» **EXERCISE GOAL**:
Copy from the first line below down to and including the line with "Name | Type | Description | Notes". Skip the pictures.

» **EXERCISE DATA**:
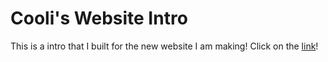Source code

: # Cooli's Website Intro

This is a intro that I built for the new website I am making! Click on the [link](https://spacesters.github.io/Intro)!

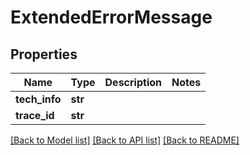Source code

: # ExtendedErrorMessage

## Properties
Name | Type | Description | Notes
------------ | ------------- | ------------- | -------------
**tech_info** | **str** |  | 
**trace_id** | **str** |  | 

[[Back to Model list]](../README.md#documentation-for-models) [[Back to API list]](../README.md#documentation-for-api-endpoints) [[Back to README]](../README.md)

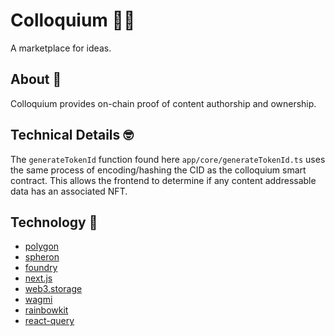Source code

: # Colloquium ✍🏽

A marketplace for ideas.

## About 📝

Colloquium provides on-chain proof of content authorship and ownership.

## Technical Details 🤓

The `generateTokenId` function found here `app/core/generateTokenId.ts` uses
the same process of encoding/hashing the CID as the colloquium smart contract.
This allows the frontend to determine if any content addressable data has an
associated NFT.

## Technology 💾

- [polygon](https://polygon.technology/)
- [spheron](https://spheron.network/)
- [foundry](https://github.com/foundry-rs/foundry)
- [next.js](https://github.com/vercel/next.js)
- [web3.storage](https://github.com/web3-storage/web3.storage)
- [wagmi](https://github.com/tmm/wagmi)
- [rainbowkit](https://github.com/rainbow-me/rainbowkit)
- [react-query](https://github.com/TanStack/query)
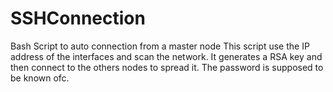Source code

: # SSHConnection
Bash Script to auto connection from a master node
This script use the IP address of the interfaces and scan the network.
It generates a RSA key and then connect to the others nodes to spread it. 
The password is supposed to be known ofc.
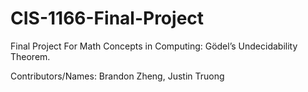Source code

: # CIS-1166-Final-Project
Final Project For Math Concepts in Computing: Gödel’s Undecidability Theorem.

Contributors/Names: Brandon Zheng, Justin Truong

» **OUTPUT FOR THIS TASK**:
Source code

: # Cooli's Website Intro

This is a intro that I built for the new website I am making! Click on the [link](https://spacesters.github.io/Intro)!

Source code

: # ExtendedErrorMessage

## Properties
Name | Type | Description | Notes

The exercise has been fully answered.